Date: 2003-03-22 11:56 am (UTC)
From: [identity profile] ex-ajhalluk585.livejournal.com
Actually, I was going to say in response to your earlier post that I wonder more people haven't commented about how sexist the whole idea of a Mary Sue is. I mean, as I believe I've commented earlier, I think the whole concept lacks any validity because of the total lack of a consensus about what a Mary Sue is (it's all too frequently used as shorthand for "any female OC" and, indeed, I was congratulated recently for not making the original female OC in The Mark of The Beast a Mary Sue, which I found rather disturbing because she's a serial killer). It also lacks validity because it means the critic is presuming what the author's motives were in creating a particular character, which must be definition be obscure, rather than looking critically at the character and seeing whether the character works or not. But the sexism comes in because male authors are not presumed to be creating Mary Sues, even if the characters they create have all the flaws attributed, classically, to Mary Sues - David Weber's Honor Harrington springs resolutely to mind as having every attribute of a Mary Sue except that of being written by a woman, whereas Hermione has comparatively few such attributes but is frequently been referred to as Rowling's Mary Sue.

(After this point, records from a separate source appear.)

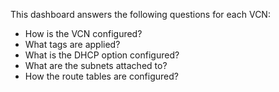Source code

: This dashboard answers the following questions for each VCN:

- How is the VCN configured?
- What tags are applied?
- What is the DHCP option configured?
- What are the subnets attached to?
- How the route tables are configured?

Date: 2003-03-22 04:41 pm (UTC)
ext_22745: (Default)
From: [identity profile] brightfame.livejournal.com
It feels a bit wrong to say this, but my tongue in cheek nomination goes to...

Princess Diana.

More seriously, I think people went off the rails when they took the idea of Mary Sue out of fanfic and started splashing it all over. Charles Dickens wouldn't have had any luck with those hypercritical readers.

Any female character I write, people who don't know me assume she must be a MS. Ironically, I'm usually standing in the shoes of one of the male characters.

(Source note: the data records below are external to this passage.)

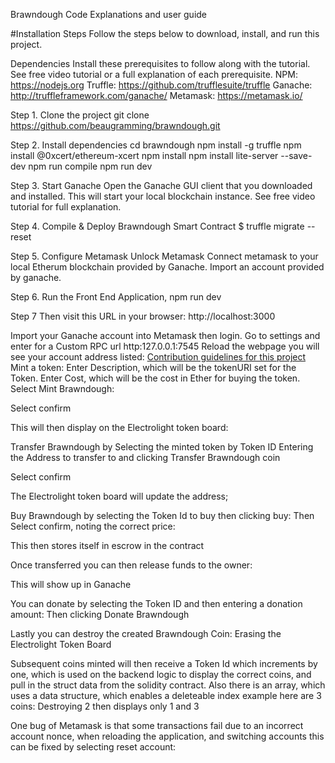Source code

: 
Brawndough Code Explanations and user guide

#Installation Steps Follow the steps below to download, install, and run this project.

Dependencies
Install these prerequisites to follow along with the tutorial. See free video tutorial or a full explanation of each prerequisite.
NPM: https://nodejs.org
Truffle: https://github.com/trufflesuite/truffle
Ganache: http://truffleframework.com/ganache/
Metamask: https://metamask.io/

Step 1. Clone the project
git clone https://github.com/beaugramming/brawndough.git

Step 2. Install dependencies
cd brawndough
npm install -g truffle
npm install @0xcert/ethereum-xcert
npm install
npm install lite-server --save-dev
npm run compile
npm run dev 

Step 3. Start Ganache
Open the Ganache GUI client that you downloaded and installed. This will start your local blockchain instance. See free video tutorial for full explanation.

Step 4. Compile & Deploy Brawndough Smart Contract
$ truffle migrate --reset 

Step 5. Configure Metamask
Unlock Metamask
Connect metamask to your local Etherum blockchain provided by Ganache.
Import an account provided by ganache.

Step 6. Run the Front End Application,
npm run dev

Step 7  Then visit this URL in your browser: http://localhost:3000








Import your Ganache account into Metamask then login.
Go to settings and enter for a Custom RPC url http:127.0.0.1:7545
Reload the webpage you will see your account address listed:
[Contribution guidelines for this project](img/1.png)
Mint a token:
Enter Description, which will be the tokenURI set for the Token.
Enter Cost, which will be the cost in Ether for buying the token.
Select Mint Brawndough:


Select confirm








This will then display on the Electrolight token board:

Transfer Brawndough by 
Selecting the minted token by Token ID
Entering the Address to transfer to and clicking Transfer Brawndough coin


Select confirm



The Electrolight token board will update the address;


Buy Brawndough by selecting the Token Id to buy then clicking buy:
Then Select confirm, noting the correct price:

This then stores itself in escrow in the contract

Once transferred you can then release funds to the owner:

This will show up in Ganache


You can donate by selecting the Token ID and then entering a donation amount:
Then clicking Donate Brawndough




Lastly you can destroy the created Brawndough Coin:
Erasing the Electrolight Token Board




Subsequent coins minted will then receive a Token Id which increments by one, which is used on the backend logic to display the correct coins, and pull in the struct data from the solidity contract. Also there is an array, which uses a data structure, which enables a deleteable index example here are 3 coins:
Destroying 2 then displays only 1 and 3

























One bug of Metamask is that some transactions fail due to an incorrect account nonce, when reloading the application, and switching accounts this can be fixed by selecting reset account:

Date: 2003-03-22 05:00 pm (UTC)
ext_6531: (NSP Lily)
From: [identity profile] lizbee.livejournal.com
Not only is Miranda Otto a blatant Mary Sue (auburn hair? Green eyes? The daughter of a legendary Australian actor? Rises to international fame playing a feisty, sword-weilding princess?), but she is clearly a rip-off of that other blatant Mary Sue, Cate Blanchett.

And don't even get me started on Nicole Kidman...

Date: 2003-03-22 05:49 pm (UTC)
From: [identity profile] bookaholicgirl.livejournal.com
Hmm...I'm finding myself wondering if Emily Starr is more of a Mary Sue than Anne Shirley. Emily has the black hair and violet eyes that Anne dreams of, is a writer (and a good one!). Not only does she end up with Teddy, who is also a fellow artist, Dean Priest falls for her as well, plus various other smitten swains in the Blair Water vicinity. Although, Emily does have her faults (the Murray pride and all that). So perhaps she doesn't quite fit the pattern.

(And this was also mildy facetious, although I believe that Emily is the most autobiographical of all of LMM's characters.)

Real-life Mary Sues...I've been sitting here trying to think of one, but my mind does not seem to be working in that direction. If I think of one, I'll come back and post it.

Date: 2003-03-23 08:37 am (UTC)
From: [identity profile] ex-ajhalluk585.livejournal.com
JK Rowling. Obviously. I mean, from the moment you start at "blonde, blue-eyed, self-made millionairess, who once had to write in cafes to save the heating bills...." there is simply no answer to it.

Anne, yes, but Amelia?

Date: 2003-03-25 07:03 pm (UTC)
From: [identity profile] thegreenquill.livejournal.com
ooooo, Amelia Peabody has some Mary Sueisms, but is she really a Mary Sue? Sure she always knows what to say and likes to hit people with her parasol, but she has her flaws as well.

Personally, I think she and Mary Russel should go out for tea. They could really get along well.

thegreenquill

ps. love the Irina/Snape icon. I have a Syd/Snape one.